Il soulève le drap au dessus d'une jeune femme rousse.

 

"La fameuse victime dont ils ont parlé à la radio ce matin ?" je lui demande.

 

"Oui. Elle est arrivée il y a quelques minutes. Ray veut que ce soit toi qui l'examine"

 

"Génial" dis-je en grimaçant.

 

Je retire complètement le drap et attrape mon appareil numérique et mon dictaphone. Je prends quelques clichés de son visage et de ses marques apparentes avant de lancer le dictaphone.

 

Rapport du 22 janvier 2008. J'ai devant moi une jeune femme de type européen d'un âge entre 20 et 30 ans mais je pencherai pour 20-25. Elle est rousse.
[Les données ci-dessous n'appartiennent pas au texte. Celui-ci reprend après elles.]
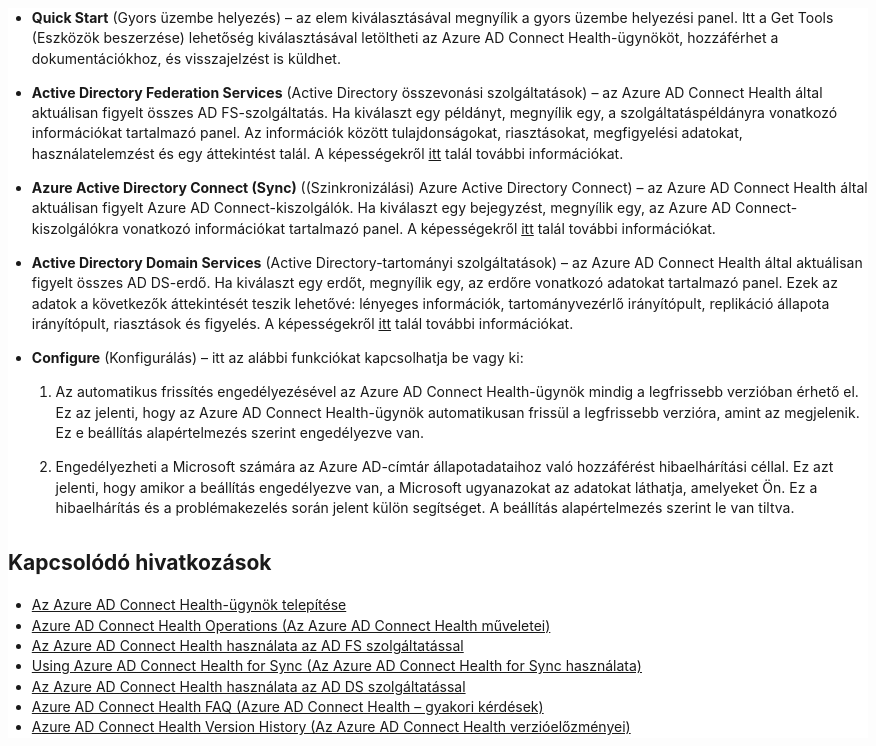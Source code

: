 - **Quick Start** (Gyors üzembe helyezés) – az elem kiválasztásával megnyílik a gyors üzembe helyezési panel. Itt a Get Tools (Eszközök beszerzése) lehetőség kiválasztásával letöltheti az Azure AD Connect Health-ügynököt, hozzáférhet a dokumentációkhoz, és visszajelzést is küldhet.

- **Active Directory Federation Services** (Active Directory összevonási szolgáltatások) – az Azure AD Connect Health által aktuálisan figyelt összes AD FS-szolgáltatás. Ha kiválaszt egy példányt, megnyílik egy, a szolgáltatáspéldányra vonatkozó információkat tartalmazó panel.  Az információk között tulajdonságokat, riasztásokat, megfigyelési adatokat, használatelemzést és egy áttekintést talál. A képességekről [itt](active-directory-aadconnect-health-adfs.md) talál további információkat.

- **Azure Active Directory Connect (Sync)** ((Szinkronizálási) Azure Active Directory Connect) – az Azure AD Connect Health által aktuálisan figyelt Azure AD Connect-kiszolgálók. Ha kiválaszt egy bejegyzést, megnyílik egy, az Azure AD Connect-kiszolgálókra vonatkozó információkat tartalmazó panel. A képességekről [itt](active-directory-aadconnect-health-sync.md) talál további információkat.
 
- **Active Directory Domain Services** (Active Directory-tartományi szolgáltatások) – az Azure AD Connect Health által aktuálisan figyelt összes AD DS-erdő. Ha kiválaszt egy erdőt, megnyílik egy, az erdőre vonatkozó adatokat tartalmazó panel.  Ezek az adatok a következők áttekintését teszik lehetővé: lényeges információk, tartományvezérlő irányítópult, replikáció állapota irányítópult, riasztások és figyelés. A képességekről [itt](active-directory-aadconnect-health-adds.md) talál további információkat.

- **Configure** (Konfigurálás) – itt az alábbi funkciókat kapcsolhatja be vagy ki:

    1. Az automatikus frissítés engedélyezésével az Azure AD Connect Health-ügynök mindig a legfrissebb verzióban érhető el. Ez az jelenti, hogy az Azure AD Connect Health-ügynök automatikusan frissül a legfrissebb verzióra, amint az megjelenik. Ez e beállítás alapértelmezés szerint engedélyezve van.

    2. Engedélyezheti a Microsoft számára az Azure AD-címtár állapotadataihoz való hozzáférést hibaelhárítási céllal. Ez azt jelenti, hogy amikor a beállítás engedélyezve van, a Microsoft ugyanazokat az adatokat láthatja, amelyeket Ön. Ez a hibaelhárítás és a problémakezelés során jelent külön segítséget. A beállítás alapértelmezés szerint le van tiltva.


## Kapcsolódó hivatkozások

* [Az Azure AD Connect Health-ügynök telepítése](active-directory-aadconnect-health-agent-install.md)
* [Azure AD Connect Health Operations (Az Azure AD Connect Health műveletei)](active-directory-aadconnect-health-operations.md)
* [Az Azure AD Connect Health használata az AD FS szolgáltatással](active-directory-aadconnect-health-adfs.md)
* [Using Azure AD Connect Health for Sync (Az Azure AD Connect Health for Sync használata)](active-directory-aadconnect-health-sync.md)
* [Az Azure AD Connect Health használata az AD DS szolgáltatással](active-directory-aadconnect-health-adds.md)
* [Azure AD Connect Health FAQ (Azure AD Connect Health – gyakori kérdések)](active-directory-aadconnect-health-faq.md)
* [Azure AD Connect Health Version History (Az Azure AD Connect Health verzióelőzményei)](active-directory-aadconnect-health-version-history.md)







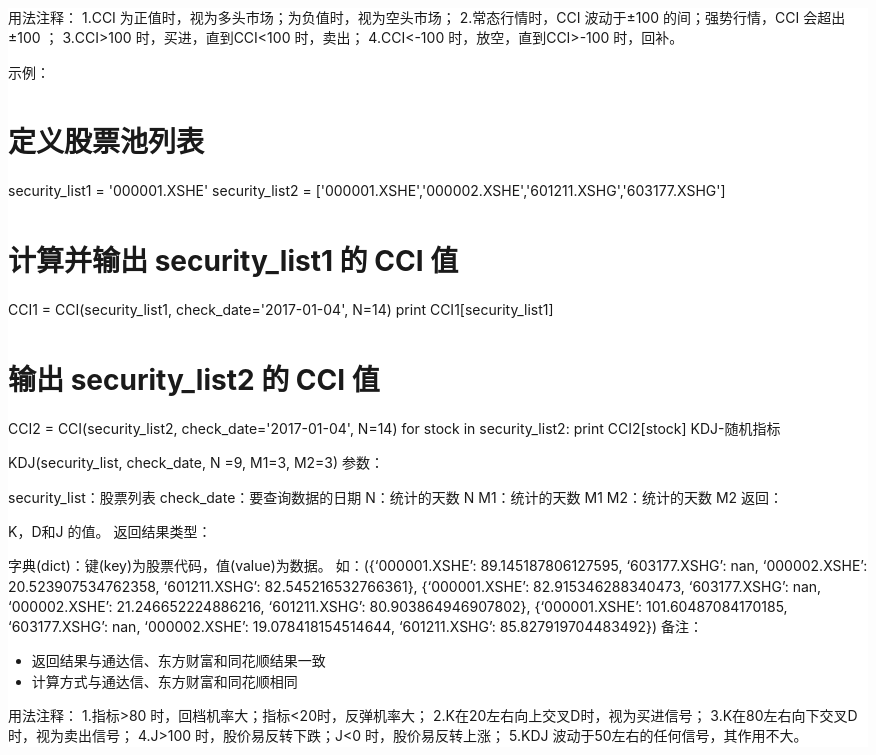 用法注释： 
1.CCI 为正值时，视为多头市场；为负值时，视为空头市场； 
2.常态行情时，CCI 波动于±100 的间；强势行情，CCI 会超出±100 ； 
3.CCI>100 时，买进，直到CCI<100 时，卖出； 
4.CCI<-100 时，放空，直到CCI>-100 时，回补。

示例：

# 定义股票池列表
security_list1 = '000001.XSHE'
security_list2 = ['000001.XSHE','000002.XSHE','601211.XSHG','603177.XSHG']
# 计算并输出 security_list1 的 CCI 值
CCI1 = CCI(security_list1, check_date='2017-01-04', N=14)
print CCI1[security_list1]

# 输出 security_list2 的 CCI 值
CCI2 = CCI(security_list2, check_date='2017-01-04', N=14)
for stock in security_list2:
    print CCI2[stock]
KDJ-随机指标

KDJ(security_list, check_date, N =9, M1=3, M2=3) 
参数：

security_list：股票列表
check_date：要查询数据的日期
N：统计的天数 N
M1：统计的天数 M1
M2：统计的天数 M2
返回：

K，D和J 的值。
返回结果类型：

字典(dict)：键(key)为股票代码，值(value)为数据。
如：({‘000001.XSHE’: 89.145187806127595, ‘603177.XSHG’: nan, ‘000002.XSHE’: 20.523907534762358, ‘601211.XSHG’: 82.545216532766361}, {‘000001.XSHE’: 82.915346288340473, ‘603177.XSHG’: nan, ‘000002.XSHE’: 21.246652224886216, ‘601211.XSHG’: 80.903864946907802}, {‘000001.XSHE’: 101.60487084170185, ‘603177.XSHG’: nan, ‘000002.XSHE’: 19.078418154514644, ‘601211.XSHG’: 85.827919704483492})
备注： 
- 返回结果与通达信、东方财富和同花顺结果一致 
- 计算方式与通达信、东方财富和同花顺相同

用法注释： 
1.指标>80 时，回档机率大；指标<20时，反弹机率大； 
2.K在20左右向上交叉D时，视为买进信号； 
3.K在80左右向下交叉D时，视为卖出信号； 
4.J>100 时，股价易反转下跌；J<0 时，股价易反转上涨； 
5.KDJ 波动于50左右的任何信号，其作用不大。
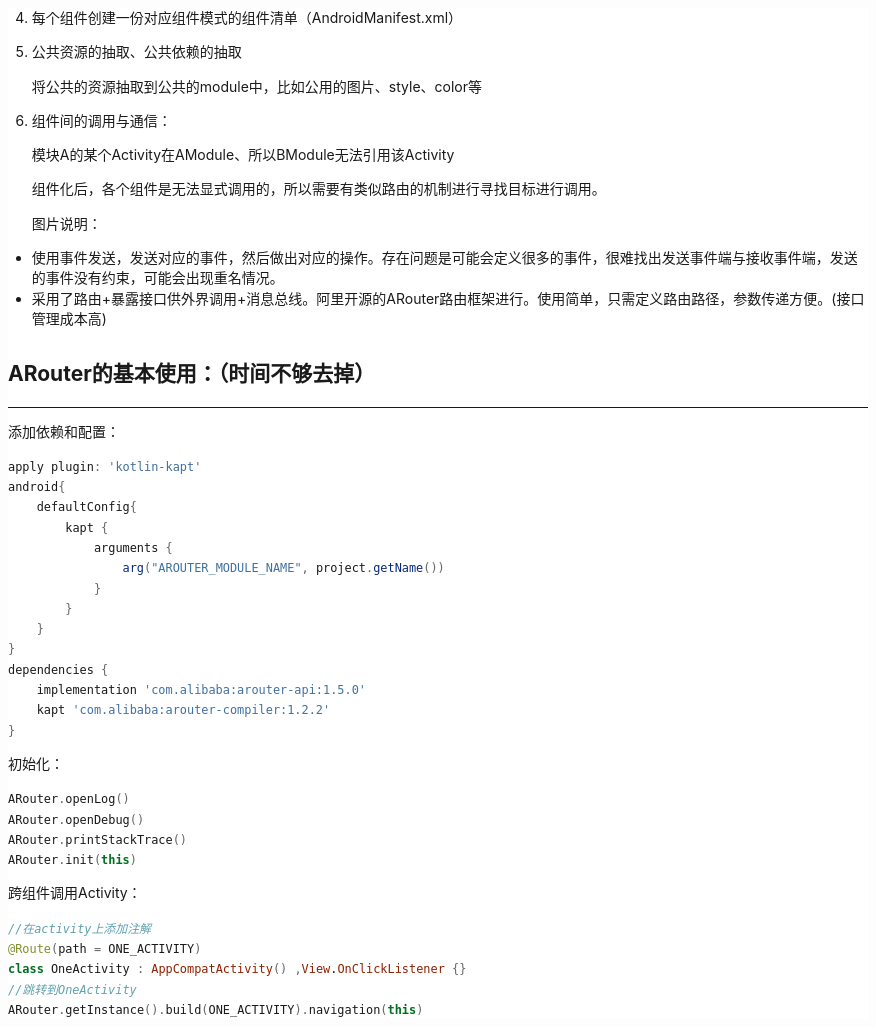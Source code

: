   

4. 每个组件创建一份对应组件模式的组件清单（AndroidManifest.xml）

5. 公共资源的抽取、公共依赖的抽取

   将公共的资源抽取到公共的module中，比如公用的图片、style、color等

6. 组件间的调用与通信：

   模块A的某个Activity在AModule、所以BModule无法引用该Activity

   组件化后，各个组件是无法显式调用的，所以需要有类似路由的机制进行寻找目标进行调用。

   图片说明：

- 使用事件发送，发送对应的事件，然后做出对应的操作。存在问题是可能会定义很多的事件，很难找出发送事件端与接收事件端，发送的事件没有约束，可能会出现重名情况。
- 采用了路由+暴露接口供外界调用+消息总线。阿里开源的ARouter路由框架进行。使用简单，只需定义路由路径，参数传递方便。(接口管理成本高)

## ARouter的基本使用：（时间不够去掉）

---

添加依赖和配置：

```groovy
apply plugin: 'kotlin-kapt'
android{
    defaultConfig{
        kapt {
            arguments {
                arg("AROUTER_MODULE_NAME", project.getName())
            }
        }
    }
}
dependencies { 
    implementation 'com.alibaba:arouter-api:1.5.0'
    kapt 'com.alibaba:arouter-compiler:1.2.2'
}
```

初始化：

```kotlin
ARouter.openLog()
ARouter.openDebug()
ARouter.printStackTrace()
ARouter.init(this)
```

跨组件调用Activity：

```kotlin
//在activity上添加注解
@Route(path = ONE_ACTIVITY)
class OneActivity : AppCompatActivity() ,View.OnClickListener {}
//跳转到OneActivity
ARouter.getInstance().build(ONE_ACTIVITY).navigation(this)
```
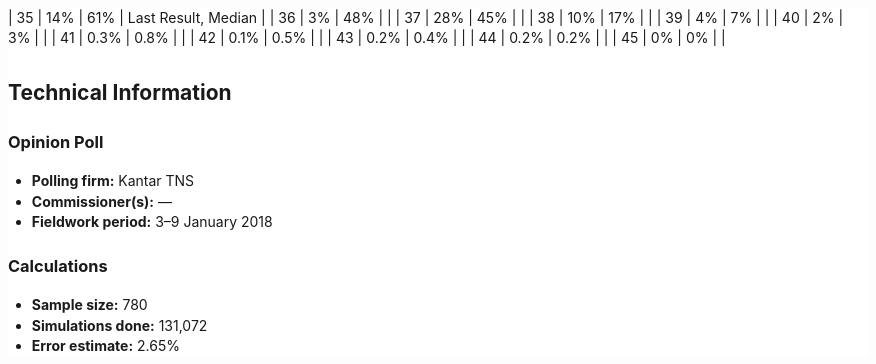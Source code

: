 | 35 | 14% | 61% | Last Result, Median |
| 36 | 3% | 48% |  |
| 37 | 28% | 45% |  |
| 38 | 10% | 17% |  |
| 39 | 4% | 7% |  |
| 40 | 2% | 3% |  |
| 41 | 0.3% | 0.8% |  |
| 42 | 0.1% | 0.5% |  |
| 43 | 0.2% | 0.4% |  |
| 44 | 0.2% | 0.2% |  |
| 45 | 0% | 0% |  |


## Technical Information

### Opinion Poll

+ **Polling firm:** Kantar TNS
+ **Commissioner(s):** —
+ **Fieldwork period:** 3–9 January 2018

### Calculations

+ **Sample size:** 780
+ **Simulations done:** 131,072
+ **Error estimate:** 2.65%

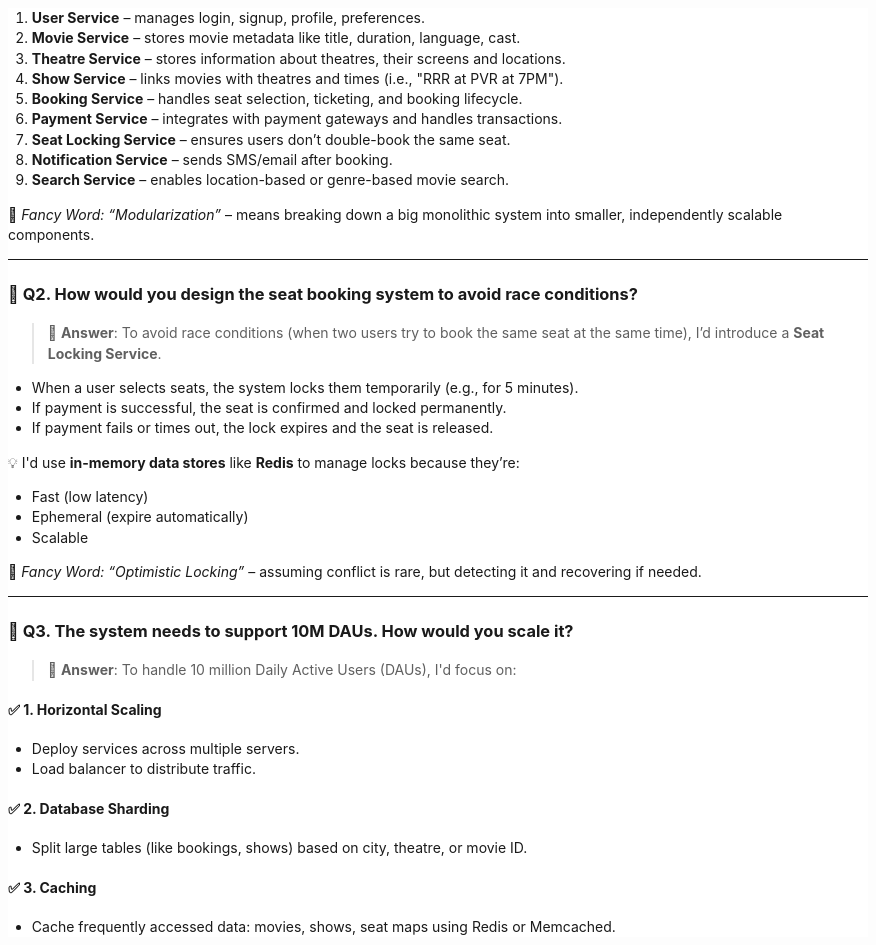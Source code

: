 1. **User Service** – manages login, signup, profile, preferences.
2. **Movie Service** – stores movie metadata like title, duration, language, cast.
3. **Theatre Service** – stores information about theatres, their screens and locations.
4. **Show Service** – links movies with theatres and times (i.e., "RRR at PVR at 7PM").
5. **Booking Service** – handles seat selection, ticketing, and booking lifecycle.
6. **Payment Service** – integrates with payment gateways and handles transactions.
7. **Seat Locking Service** – ensures users don’t double-book the same seat.
8. **Notification Service** – sends SMS/email after booking.
9. **Search Service** – enables location-based or genre-based movie search.

🧠 *Fancy Word: “Modularization”* – means breaking down a big monolithic system into smaller, independently scalable components.

---

### 🔹 **Q2. How would you design the seat booking system to avoid race conditions?**

> 🎯 **Answer**:
> To avoid race conditions (when two users try to book the same seat at the same time), I’d introduce a **Seat Locking Service**.

* When a user selects seats, the system locks them temporarily (e.g., for 5 minutes).
* If payment is successful, the seat is confirmed and locked permanently.
* If payment fails or times out, the lock expires and the seat is released.

💡 I'd use **in-memory data stores** like **Redis** to manage locks because they’re:

* Fast (low latency)
* Ephemeral (expire automatically)
* Scalable

🧠 *Fancy Word: “Optimistic Locking”* – assuming conflict is rare, but detecting it and recovering if needed.

---

### 🔹 **Q3. The system needs to support 10M DAUs. How would you scale it?**

> 🎯 **Answer**:
> To handle 10 million Daily Active Users (DAUs), I'd focus on:

#### ✅ 1. **Horizontal Scaling**

* Deploy services across multiple servers.
* Load balancer to distribute traffic.

#### ✅ 2. **Database Sharding**

* Split large tables (like bookings, shows) based on city, theatre, or movie ID.

#### ✅ 3. **Caching**

* Cache frequently accessed data: movies, shows, seat maps using Redis or Memcached.
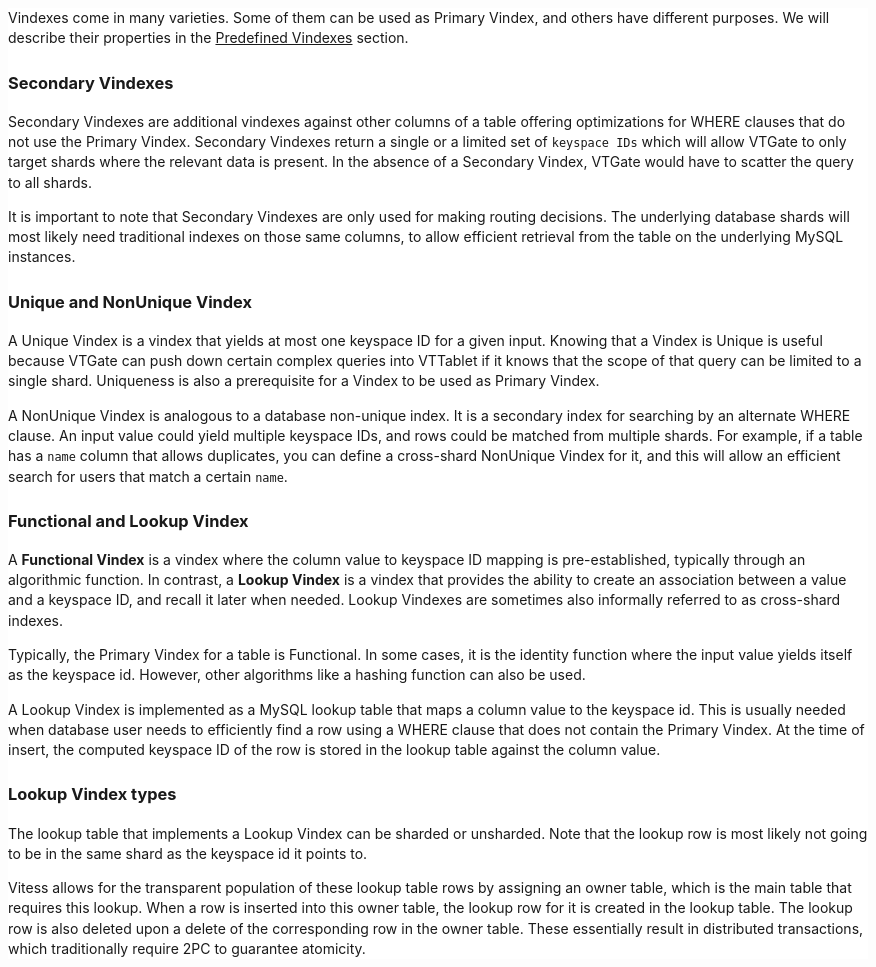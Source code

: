 Vindexes come in many varieties. Some of them can be used as Primary Vindex, and others have different purposes. We will describe their properties in the [Predefined Vindexes](#predefined-vindexes) section.


### Secondary Vindexes

Secondary Vindexes are additional vindexes against other columns of a table offering optimizations for WHERE clauses that do not use the Primary Vindex. Secondary Vindexes return a single or a limited set of `keyspace IDs` which will allow VTGate to only target shards where the relevant data is present. In the absence of a Secondary Vindex, VTGate would have to scatter the query to all shards.

It is important to note that Secondary Vindexes are only used for making routing decisions. The underlying database shards will most likely need traditional indexes on those same columns, to allow efficient retrieval from the table on the underlying MySQL instances.


### Unique and NonUnique Vindex

A Unique Vindex is a vindex that yields at most one keyspace ID for a given input. Knowing that a Vindex is Unique is useful because VTGate can push down certain complex queries into VTTablet if it knows that the scope of that query can be limited to a single shard. Uniqueness is also a prerequisite for a Vindex to be used as Primary Vindex.

A NonUnique Vindex is analogous to a database non-unique index. It is a secondary index for searching by an alternate WHERE clause. An input value could yield multiple keyspace IDs, and rows could be matched from multiple shards. For example, if a table has a `name` column that allows duplicates, you can define a cross-shard NonUnique Vindex for it, and this will allow an efficient search for users that match a certain `name`.


### Functional and Lookup Vindex

A **Functional Vindex** is a vindex where the column value to keyspace ID mapping is pre-established, typically through an algorithmic function. In contrast, a **Lookup Vindex** is a vindex that provides the ability to create an association between a value and a keyspace ID, and recall it later when needed. Lookup Vindexes are sometimes also informally referred to as cross-shard indexes.

Typically, the Primary Vindex for a table is Functional. In some cases, it is the identity function where the input value yields itself as the keyspace id. However, other algorithms like a hashing function can also be used.

A Lookup Vindex is implemented as a MySQL lookup table that maps a column value to the keyspace id. This is usually needed when database user needs to efficiently find a row using a WHERE clause that does not contain the Primary Vindex. At the time of insert, the computed keyspace ID of the row is stored in the lookup table against the column value.


### Lookup Vindex types

The lookup table that implements a Lookup Vindex can be sharded or unsharded.  Note that the lookup row is most likely not going to be in the same shard as the keyspace id it points to.

Vitess allows for the transparent population of these lookup table rows by assigning an owner table, which is the main table that requires this lookup. When a row is inserted into this owner table, the lookup row for it is created in the lookup table. The lookup row is also deleted upon a delete of the corresponding row in the owner table. These essentially result in distributed transactions, which traditionally require 2PC to guarantee atomicity.
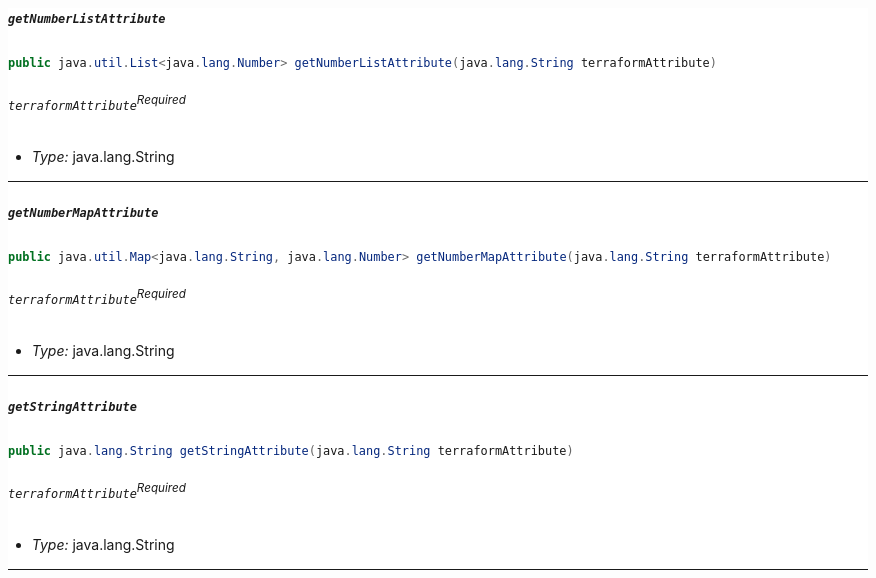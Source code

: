 ##### `getNumberListAttribute` <a name="getNumberListAttribute" id="@cdktf/provider-ionoscloud.s3BucketServerSideEncryptionConfiguration.S3BucketServerSideEncryptionConfigurationRuleOutputReference.getNumberListAttribute"></a>

```java
public java.util.List<java.lang.Number> getNumberListAttribute(java.lang.String terraformAttribute)
```

###### `terraformAttribute`<sup>Required</sup> <a name="terraformAttribute" id="@cdktf/provider-ionoscloud.s3BucketServerSideEncryptionConfiguration.S3BucketServerSideEncryptionConfigurationRuleOutputReference.getNumberListAttribute.parameter.terraformAttribute"></a>

- *Type:* java.lang.String

---

##### `getNumberMapAttribute` <a name="getNumberMapAttribute" id="@cdktf/provider-ionoscloud.s3BucketServerSideEncryptionConfiguration.S3BucketServerSideEncryptionConfigurationRuleOutputReference.getNumberMapAttribute"></a>

```java
public java.util.Map<java.lang.String, java.lang.Number> getNumberMapAttribute(java.lang.String terraformAttribute)
```

###### `terraformAttribute`<sup>Required</sup> <a name="terraformAttribute" id="@cdktf/provider-ionoscloud.s3BucketServerSideEncryptionConfiguration.S3BucketServerSideEncryptionConfigurationRuleOutputReference.getNumberMapAttribute.parameter.terraformAttribute"></a>

- *Type:* java.lang.String

---

##### `getStringAttribute` <a name="getStringAttribute" id="@cdktf/provider-ionoscloud.s3BucketServerSideEncryptionConfiguration.S3BucketServerSideEncryptionConfigurationRuleOutputReference.getStringAttribute"></a>

```java
public java.lang.String getStringAttribute(java.lang.String terraformAttribute)
```

###### `terraformAttribute`<sup>Required</sup> <a name="terraformAttribute" id="@cdktf/provider-ionoscloud.s3BucketServerSideEncryptionConfiguration.S3BucketServerSideEncryptionConfigurationRuleOutputReference.getStringAttribute.parameter.terraformAttribute"></a>

- *Type:* java.lang.String

---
Couleur des yeux…

 

Je soulève une paupière puis l'autre.

 

Bleus tirant vers le vert.

 

Je frissonne. Ce sont les mêmes critères que les 3 précédentes. Les chances que ce soit le violeur de Birack sont grandes.

 

Elle porte des marques sur les bras et sur les jambes. On voit bien une trace laissée par une corde autour des poignets et des chevilles. Elle a les jambes bleutées par des coups et une rotule fracturée.

 

Je me perds dans mes pensées, imaginant cette femme en train de se faire torturer par ce monstre. Je ne peux pas m'empêcher d'avoir peur. Je suis rousse et mes yeux sont bleus-verts, comme toutes ses filles qu'il a violées et tuées ici.

 

Elle a une légère coupure faite avec une petite lame de canif au niveau de là où elle devait fermer son pantalon. On peut supposer que le violeur est allé trop loin en voulant ouvrir le pantalon avec son couteau.

 

Je fais le tour de la table et j'écarte légèrement ses jambes. Je frissonne à la vue de son sexe. Il était complètement violet presque noir tellement les coups ont du être forts.

 

Il n'y a même pas besoin d'une analyse pour constater que cette femme a été violée. L'aspect de la peau parle tout seul. Le sexe est gonflé et bleu d'hématomes impressionnants allant même jusqu'à ses cuisses.

 

Je prends des photos pour prouver mes dires devant mes supérieurs puis j'attrape un kit de prélèvement tout en expliquant ce que je fais pour l'enregistrement.

 

Une fois fini, je retire mes gants, les jette dans la poubelle et j'éteins le dictaphone.

 

"Mike, tu peux étiqueter ça et les ramener au labo" dis-je en tendant les échantillons à mon collègue.

 

"Tout de suite"

 

Il sort. Je m'installe sur un tabouret, le regard fixé sur cette pauvre femme.

 

Je sursaute, sortie de ma rêverie par un bruit soudain.